Nash disse que há 10 anos o campo era muito eurocêntrico, mas novas abordagens mais amplas estão nos colocando "à beira de descobrir algumas coisas maravilhosas sobre o movimento do homo sapiens em todo o mundo e nossas relações com os neandertais".
Por exemplo: Nash acredita que as relações entre espécies podem ter influenciado a arte rupestre humana. "Cinquenta mil [anos atrás] é um caldeirão onde os humanos migrantes e os neandertais estavam aprendendo uns com os outros", diz. "Não sabemos o que o discurso significava, mas um dos resultados pode ter sido uma arte mais sofisticada."
É realmente uma narrativa rupestre?
Os autores disseram que suas descobertas sugerem que o homo sapiens desenvolveu uma rica cultura de narração de histórias na Indonésia, muito antes de nossa evolução. Os artistas compunham cenas para contar histórias visuais sobre as relações entre humanos e animais.
Embora João Zilhão, arqueólogo da Universidade de Lisboa, tenha elogiado os métodos do estudo, ele foi mais crítico com relação à interpretação.
"Os autores não fornecem nenhuma evidência de que as diferentes coisas que eles dataram formam um conjunto integrado. 'Narrativa' e 'contar histórias' podem ser encontradas no artigo de Aubert et al., não na arte em si", disse ele à DW por e-mail.
Já George Nash entende que a arte rupestre tinha características narrativas. "É como o símbolo de uma cruz. Qualquer cristão pode formar uma narrativa complexa a partir de um simples desenho figurativo", argumenta.
O mesmo acontece com a arte aborígine australiana, prossegue ele, onde a simplicidade da forma de um animal pode contar uma história complexa.

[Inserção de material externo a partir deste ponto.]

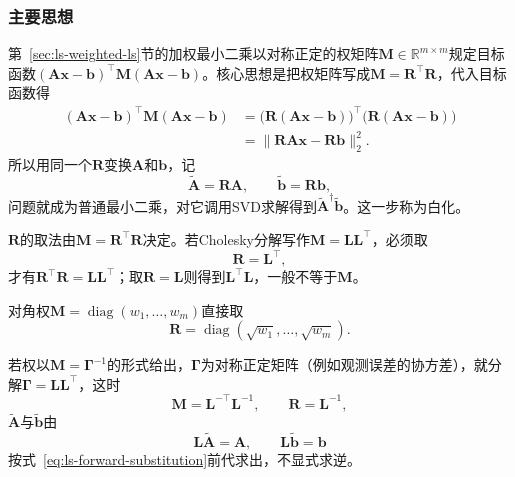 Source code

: \subsubsection{主要思想}
第~\ref{sec:ls-weighted-ls}节的加权最小二乘以对称正定的权矩阵$\bm M\in\mathbb R^{m\times m}$规定目标函数$(\bm A\bm x-\bm b)^\top\bm M(\bm A\bm x-\bm b)$。核心思想是把权矩阵写成$\bm M=\bm R^\top\bm R$，代入目标函数得
\begin{equation}
 \begin{aligned}
 (\bm A\bm x-\bm b)^\top\bm M(\bm A\bm x-\bm b)
 &=\bigl(\bm R(\bm A\bm x-\bm b)\bigr)^\top\bigl(\bm R(\bm A\bm x-\bm b)\bigr)\\
 &=\lVert\bm R\bm A\bm x-\bm R\bm b\rVert_2^2 .
 \end{aligned}
 \label{eq:ls-weighted-whitening}
\end{equation}
所以用同一个$\bm R$变换$\bm A$和$\bm b$，记
\begin{equation}
 \widetilde{\bm A}=\bm R\bm A,\qquad \widetilde{\bm b}=\bm R\bm b ,
 \label{eq:ls-weighted-transformed-data}
\end{equation}
问题就成为普通最小二乘，对它调用SVD求解得到$\widetilde{\bm A}^\dagger\widetilde{\bm b}$。这一步称为白化。

$\bm R$的取法由$\bm M=\bm R^\top\bm R$决定。若Cholesky分解写作$\bm M=\bm L\bm L^\top$，必须取
\begin{equation}
 \bm R=\bm L^\top ,
 \label{eq:ls-weighted-cholesky-factor}
\end{equation}
才有$\bm R^\top\bm R=\bm L\bm L^\top$；取$\bm R=\bm L$则得到$\bm L^\top\bm L$，一般不等于$\bm M$。

对角权$\bm M=\operatorname{diag}(w_1,\ldots,w_m)$直接取
\begin{equation}
 \bm R=\operatorname{diag}(\sqrt{w_1},\ldots,\sqrt{w_m}) .
 \label{eq:ls-weighted-diagonal-factor}
\end{equation}

若权以$\bm M=\bm\Gamma^{-1}$的形式给出，$\bm\Gamma$为对称正定矩阵（例如观测误差的协方差），就分解$\bm\Gamma=\bm L\bm L^\top$，这时
\begin{equation}
 \bm M=\bm L^{-\top}\bm L^{-1},\qquad \bm R=\bm L^{-1},
 \label{eq:ls-weighted-covariance-factor}
\end{equation}
$\widetilde{\bm A}$与$\widetilde{\bm b}$由
\begin{equation}
 \bm L\widetilde{\bm A}=\bm A,\qquad \bm L\widetilde{\bm b}=\bm b
 \label{eq:ls-weighted-covariance-solve}
\end{equation}
按式~\eqref{eq:ls-forward-substitution}前代求出，不显式求逆。

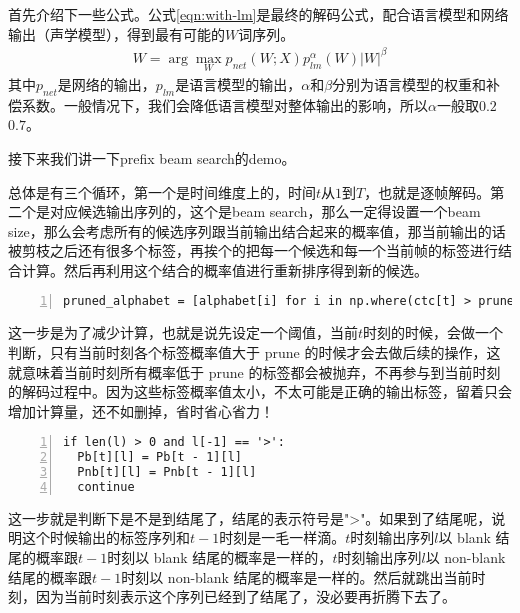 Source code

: {{首先介绍下一些公式。公式\ref{eqn:with-lm}是最终的解码公式，配合语言模型和网络输出（声学模型），得到最有可能的$W$词序列。
\begin{align}
\label{eqn:with-lm}
W = \arg\mathop{\max}_{W}p_{net}(W;X)p_{lm}^{\alpha}(W)|W|^{\beta}
\end{align}
其中$p_{net}$是网络的输出，$p_{lm}$是语言模型的输出，$\alpha$和$\beta$分别为语言模型的权重和补偿系数。一般情况下，我们会降低语言模型对整体输出的影响，所以$\alpha$一般取$0.2$ ~ $0.7$。

接下来我们讲一下prefix beam search的demo。

总体是有三个循环，第一个是时间维度上的，时间$t$从$1$到$T$，也就是逐帧解码。第二个是对应候选输出序列的，这个是beam search，那么一定得设置一个beam size，那么会考虑所有的候选序列跟当前输出结合起来的概率值，那当前输出的话被剪枝之后还有很多个标签，再挨个的把每一个候选和每一个当前帧的标签进行结合计算。然后再利用这个结合的概率值进行重新排序得到新的候选。

\begin{lstlisting}[language = shell, numbers=left, 
         numberstyle=\tiny,keywordstyle=\color{blue!70},
         commentstyle=\color{red!50!green!50!blue!50},frame=shadowbox,
         rulesepcolor=\color{red!20!green!20!blue!20},basicstyle=\ttfamily]
pruned_alphabet = [alphabet[i] for i in np.where(ctc[t] > prune)[0]]
\end{lstlisting}

这一步是为了减少计算，也就是说先设定一个阈值，当前$t$时刻的时候，会做一个判断，只有当前时刻各个标签概率值大于 prune 的时候才会去做后续的操作，这就意味着当前时刻所有概率低于 prune 的标签都会被抛弃，不再参与到当前时刻的解码过程中。因为这些标签概率值太小，不太可能是正确的输出标签，留着只会增加计算量，还不如删掉，省时省心省力！

\begin{lstlisting}[language = shell, numbers=left, 
         numberstyle=\tiny,keywordstyle=\color{blue!70},
         commentstyle=\color{red!50!green!50!blue!50},frame=shadowbox,
         rulesepcolor=\color{red!20!green!20!blue!20},basicstyle=\ttfamily]
if len(l) > 0 and l[-1] == '>':
  Pb[t][l] = Pb[t - 1][l]
  Pnb[t][l] = Pnb[t - 1][l]
  continue 
\end{lstlisting}

这一步就是判断下是不是到结尾了，结尾的表示符号是">"。如果到了结尾呢，说明这个时候输出的标签序列和$t-1$时刻是一毛一样滴。$t$时刻输出序列$l$以 blank 结尾的概率跟$t-1$时刻以 blank 结尾的概率是一样的，$t$时刻输出序列$l$以 non-blank 结尾的概率跟$t-1$时刻以 non-blank 结尾的概率是一样的。然后就跳出当前时刻，因为当前时刻表示这个序列已经到了结尾了，没必要再折腾下去了。
 
}}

Procurando fósseis no Mar do Norte
Embora tenhamos perdido o significado real dessa arte rupestre, Nash suspeita fortemente que o desenho tinha valor cerimonial ou ritual porque foi encontrado na parte de trás das cavernas, onde provavelmente ocorria a narração de histórias.
"É uma evidência intangível, mas se encaixa no uso de várias abordagens, como arqueologia, antropologia e filosofia, para entender o passado", diz.
Para Nash, é ótimo que a equipe de Aubert tenha analisado a arte rupestre com métodos de datação mais precisos, acrescentando que mais pesquisas precisam ser feitas sobre o tema.
"Aposto que encontraríamos arte com mais de 60 mil anos", disse ele. "Se assim for, isso mudaria completamente nossa compreensão dos humanos modernos."